社会連携の現在—地域に生きる人々との連携
副学長(社会連携担当) 藤江 昌嗣
社会連携は、教育、研究と並ぶ本学が果たすべき3つ目の柱である。教育、研究成果の社会への還元を行い、以て社会貢献を行うものと理解されているこの「社会連携」について、以下では、今少し踏み込み、私見を述べてみたいと思う。
本学の社会連携活動推進における基本姿勢及び倫理は、「明治大学社会連携ポリシー」(1.環境保全・平和利用、2.主体性・自主性の尊重、3.情報の公開と管理の原則、4.法令等の遵守)に示されている。また、社会連携の基本方針は、教職員、学生、学内諸機関が、校友会、父母会をはじめとする学外諸機関と連携し、本学における特色ある教育・研究の展開・促進を、地域連携活動の支援、生涯学習機会の提供等を推進することにより実現し、地域社会の活性化及び社会の発展に寄与することである。

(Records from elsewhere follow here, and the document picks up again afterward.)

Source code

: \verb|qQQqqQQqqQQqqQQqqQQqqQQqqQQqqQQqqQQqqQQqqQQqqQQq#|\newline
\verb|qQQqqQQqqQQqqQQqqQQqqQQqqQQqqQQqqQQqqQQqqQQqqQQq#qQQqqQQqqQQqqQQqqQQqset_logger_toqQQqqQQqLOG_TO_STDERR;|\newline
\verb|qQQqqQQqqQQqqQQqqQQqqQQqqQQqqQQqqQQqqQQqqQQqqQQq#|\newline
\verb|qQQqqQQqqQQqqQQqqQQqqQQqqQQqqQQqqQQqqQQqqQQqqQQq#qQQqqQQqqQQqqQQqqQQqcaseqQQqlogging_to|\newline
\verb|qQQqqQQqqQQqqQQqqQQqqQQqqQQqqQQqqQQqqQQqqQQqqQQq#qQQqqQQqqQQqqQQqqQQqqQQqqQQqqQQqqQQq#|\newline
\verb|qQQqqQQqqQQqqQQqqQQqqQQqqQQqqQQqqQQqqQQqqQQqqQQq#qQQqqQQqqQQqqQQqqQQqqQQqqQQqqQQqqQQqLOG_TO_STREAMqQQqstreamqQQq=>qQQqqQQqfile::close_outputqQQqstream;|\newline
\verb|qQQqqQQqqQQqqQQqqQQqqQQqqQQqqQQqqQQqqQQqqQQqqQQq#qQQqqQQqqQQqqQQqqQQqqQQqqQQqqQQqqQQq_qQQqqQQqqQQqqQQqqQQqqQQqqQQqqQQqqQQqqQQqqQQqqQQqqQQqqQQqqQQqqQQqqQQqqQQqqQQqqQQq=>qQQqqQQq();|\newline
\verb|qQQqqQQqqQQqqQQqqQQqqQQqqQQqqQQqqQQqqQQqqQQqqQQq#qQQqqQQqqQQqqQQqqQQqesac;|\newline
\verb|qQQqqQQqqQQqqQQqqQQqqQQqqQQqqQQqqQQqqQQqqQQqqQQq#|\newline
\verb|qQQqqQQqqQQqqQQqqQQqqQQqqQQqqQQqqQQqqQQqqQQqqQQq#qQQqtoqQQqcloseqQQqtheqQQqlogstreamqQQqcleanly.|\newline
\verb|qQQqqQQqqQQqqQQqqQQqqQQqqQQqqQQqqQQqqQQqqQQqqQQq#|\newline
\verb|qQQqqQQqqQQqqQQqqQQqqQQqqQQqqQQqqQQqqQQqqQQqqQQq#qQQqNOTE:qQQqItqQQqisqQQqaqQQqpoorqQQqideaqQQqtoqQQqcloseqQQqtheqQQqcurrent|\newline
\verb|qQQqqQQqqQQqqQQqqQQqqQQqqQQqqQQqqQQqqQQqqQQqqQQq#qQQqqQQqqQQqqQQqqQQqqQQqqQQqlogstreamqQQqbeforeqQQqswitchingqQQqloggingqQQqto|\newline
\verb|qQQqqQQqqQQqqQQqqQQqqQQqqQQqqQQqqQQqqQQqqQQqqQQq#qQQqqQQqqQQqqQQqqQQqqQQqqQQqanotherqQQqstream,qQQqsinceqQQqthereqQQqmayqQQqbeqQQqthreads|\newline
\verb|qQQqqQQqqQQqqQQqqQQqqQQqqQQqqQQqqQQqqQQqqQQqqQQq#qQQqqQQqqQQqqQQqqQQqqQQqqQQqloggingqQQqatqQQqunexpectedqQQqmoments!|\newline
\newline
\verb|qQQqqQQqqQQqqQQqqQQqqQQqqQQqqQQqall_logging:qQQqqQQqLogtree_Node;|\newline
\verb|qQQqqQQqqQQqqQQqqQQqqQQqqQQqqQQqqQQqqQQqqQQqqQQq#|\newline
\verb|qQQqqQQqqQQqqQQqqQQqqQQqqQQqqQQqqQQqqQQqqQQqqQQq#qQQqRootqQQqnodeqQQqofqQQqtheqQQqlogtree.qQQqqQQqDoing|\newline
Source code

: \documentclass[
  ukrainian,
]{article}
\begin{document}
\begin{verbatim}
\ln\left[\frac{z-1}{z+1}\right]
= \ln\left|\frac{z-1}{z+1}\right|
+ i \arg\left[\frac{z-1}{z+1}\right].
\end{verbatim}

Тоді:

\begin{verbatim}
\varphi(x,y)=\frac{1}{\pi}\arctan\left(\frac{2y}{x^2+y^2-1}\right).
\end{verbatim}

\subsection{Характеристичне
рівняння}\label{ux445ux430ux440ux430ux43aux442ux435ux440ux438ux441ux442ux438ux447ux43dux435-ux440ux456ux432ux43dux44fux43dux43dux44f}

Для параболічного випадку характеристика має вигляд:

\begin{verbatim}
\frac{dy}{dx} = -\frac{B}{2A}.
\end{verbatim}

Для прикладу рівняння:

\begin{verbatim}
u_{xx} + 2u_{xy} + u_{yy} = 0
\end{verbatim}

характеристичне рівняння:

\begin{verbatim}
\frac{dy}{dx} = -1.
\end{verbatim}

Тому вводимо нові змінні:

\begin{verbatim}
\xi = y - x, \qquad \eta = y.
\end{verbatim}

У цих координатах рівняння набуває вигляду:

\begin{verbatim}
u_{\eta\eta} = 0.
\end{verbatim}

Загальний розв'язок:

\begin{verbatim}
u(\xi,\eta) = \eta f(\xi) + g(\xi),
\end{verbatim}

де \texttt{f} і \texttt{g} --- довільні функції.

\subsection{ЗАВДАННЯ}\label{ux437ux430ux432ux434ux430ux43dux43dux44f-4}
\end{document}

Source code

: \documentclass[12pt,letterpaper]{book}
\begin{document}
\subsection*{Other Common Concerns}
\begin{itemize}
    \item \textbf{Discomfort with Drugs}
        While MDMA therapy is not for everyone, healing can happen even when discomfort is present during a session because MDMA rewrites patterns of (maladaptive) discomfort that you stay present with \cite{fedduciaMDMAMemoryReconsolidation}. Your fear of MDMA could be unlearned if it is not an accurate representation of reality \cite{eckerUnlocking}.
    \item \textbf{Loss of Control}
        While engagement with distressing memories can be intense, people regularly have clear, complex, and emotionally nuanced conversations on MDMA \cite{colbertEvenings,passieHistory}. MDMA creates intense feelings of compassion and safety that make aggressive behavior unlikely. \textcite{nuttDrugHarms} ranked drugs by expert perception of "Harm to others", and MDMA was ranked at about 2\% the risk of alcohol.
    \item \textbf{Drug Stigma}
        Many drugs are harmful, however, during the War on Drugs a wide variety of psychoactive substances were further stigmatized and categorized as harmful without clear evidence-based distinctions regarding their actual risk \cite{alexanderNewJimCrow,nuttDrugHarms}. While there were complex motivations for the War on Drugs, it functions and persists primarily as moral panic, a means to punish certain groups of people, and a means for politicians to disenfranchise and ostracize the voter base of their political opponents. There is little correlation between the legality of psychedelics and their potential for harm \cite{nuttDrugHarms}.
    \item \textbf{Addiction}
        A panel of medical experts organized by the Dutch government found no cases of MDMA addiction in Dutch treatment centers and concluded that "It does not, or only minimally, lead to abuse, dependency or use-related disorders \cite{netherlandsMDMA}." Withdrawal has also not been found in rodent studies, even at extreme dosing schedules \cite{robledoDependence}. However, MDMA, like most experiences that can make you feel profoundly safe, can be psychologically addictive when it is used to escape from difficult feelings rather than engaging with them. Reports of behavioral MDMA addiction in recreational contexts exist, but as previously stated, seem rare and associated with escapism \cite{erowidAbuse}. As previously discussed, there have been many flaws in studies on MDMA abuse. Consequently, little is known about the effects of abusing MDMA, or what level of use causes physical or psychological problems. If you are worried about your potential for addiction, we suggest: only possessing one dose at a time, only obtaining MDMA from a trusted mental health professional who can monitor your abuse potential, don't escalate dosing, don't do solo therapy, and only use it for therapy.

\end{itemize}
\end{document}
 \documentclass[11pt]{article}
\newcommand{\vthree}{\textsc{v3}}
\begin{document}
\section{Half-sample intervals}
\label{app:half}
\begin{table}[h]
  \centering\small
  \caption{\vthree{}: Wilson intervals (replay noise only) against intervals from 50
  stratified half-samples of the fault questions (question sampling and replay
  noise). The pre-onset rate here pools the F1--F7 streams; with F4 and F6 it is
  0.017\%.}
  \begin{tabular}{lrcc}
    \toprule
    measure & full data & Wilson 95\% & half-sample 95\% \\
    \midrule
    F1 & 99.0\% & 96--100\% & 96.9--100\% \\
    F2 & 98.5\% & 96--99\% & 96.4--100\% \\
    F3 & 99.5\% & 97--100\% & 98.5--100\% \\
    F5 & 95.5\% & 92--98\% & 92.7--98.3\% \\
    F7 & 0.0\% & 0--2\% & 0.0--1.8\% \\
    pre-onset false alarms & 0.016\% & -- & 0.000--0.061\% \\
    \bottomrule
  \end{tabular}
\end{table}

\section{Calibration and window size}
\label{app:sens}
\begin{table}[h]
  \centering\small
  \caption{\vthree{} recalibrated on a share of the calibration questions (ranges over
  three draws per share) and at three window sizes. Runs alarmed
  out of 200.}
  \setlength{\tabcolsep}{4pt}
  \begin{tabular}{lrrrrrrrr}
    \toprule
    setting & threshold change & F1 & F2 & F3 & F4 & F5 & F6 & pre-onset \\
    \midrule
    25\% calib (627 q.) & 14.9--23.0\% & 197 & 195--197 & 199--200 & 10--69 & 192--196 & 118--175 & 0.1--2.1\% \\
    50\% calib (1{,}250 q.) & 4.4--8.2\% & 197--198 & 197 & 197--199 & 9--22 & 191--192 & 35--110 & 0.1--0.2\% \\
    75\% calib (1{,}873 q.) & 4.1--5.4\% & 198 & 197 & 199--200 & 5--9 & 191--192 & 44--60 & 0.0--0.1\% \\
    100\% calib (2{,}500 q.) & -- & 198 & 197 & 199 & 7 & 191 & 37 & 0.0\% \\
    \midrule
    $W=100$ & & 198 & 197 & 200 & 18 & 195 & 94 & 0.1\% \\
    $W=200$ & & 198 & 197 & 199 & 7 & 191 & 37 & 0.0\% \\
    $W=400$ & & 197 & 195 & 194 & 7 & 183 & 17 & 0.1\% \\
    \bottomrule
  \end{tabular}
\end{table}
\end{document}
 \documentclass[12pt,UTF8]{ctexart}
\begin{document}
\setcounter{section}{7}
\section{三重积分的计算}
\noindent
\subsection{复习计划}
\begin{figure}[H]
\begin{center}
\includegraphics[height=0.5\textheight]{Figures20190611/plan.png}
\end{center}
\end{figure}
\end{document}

社会連携活動は、具体的には、(1)明治大学を拠点とした、世界につながるヒューマンネットワークの構築・拡充すなわち、国際社会連携の推進、(2)教育・研究・社会連携という大学の中核機能の高度化による社会と地域の発展への寄与、(3)地域社会・産業・行政等との連携による社会的課題に対応するプロジェクトの推進、(4)主要キャンパス等における生涯学習の機会提供、(5)人権、男女共同参画、環境保全、文化の発信、スポーツ振興、平和教育に関連した社会貢献活動の推進・支援等—であり、地域を核とした地域連携活動、国際的な貢献活動、研究・知財戦略機構を中心とした研究成果を活用した産学連携活動等幅広いものであるが、その本質は「地域に生きる人々との連携」にあると考える。
2014年4月における我が国の地方自治体数は1,718であり、1889(明治22)年の「明治の大合併」後の15,859に比べて10.8%と一割に減じている。自治体の消滅を含む減少であり、機能の低下は社会連携のあり方にも影響を与えている。
地域の人々は、その生業や地域の消滅を防ぐために地域活性化事業を工夫し、自治体も住民へのサービスを維持するために遣り繰りを工夫する。創立者出身地の3地域を含む学生派遣プログラム等はこのことを知り、連携の内容と方法への具体的思考を磨くものであり、学生の実践への大きな動機づけとなっている。また、高齢化の進む都市や地方では、その維持のためのマンパワーの確保等困難な課題を抱えている。キャンパスの所在する地域等での社会連携は、こうした課題への対応も余儀なくされていくであろう。総合大学とは言え、機能を補完する大学間の連携も益々重要性を帯びてくるであろう。
また、東日本大震災や東京電力福島第一原発の放射能汚染問題は、自らの住むあるいは自らの統治する自治体の「喪失」という状況を生みだしている。ここには、「地域」とはたんに行政区域としてのそれではなく、生きる場所としての「地域」と記憶もしくは風景としての「地域」の併存がある。
社会連携の取り組みは、教育や研究の成果の還元であるが、この還元のための応用方法や還元の担い手の育成は焦眉の課題であり、とりわけ「地域に生きる人々」への関心と連携の志をもつ人材育成が課題となる。この点は明治大学のOB・OGが最もその成果を蓄積されてきている得意分野であり、その継承は必須である。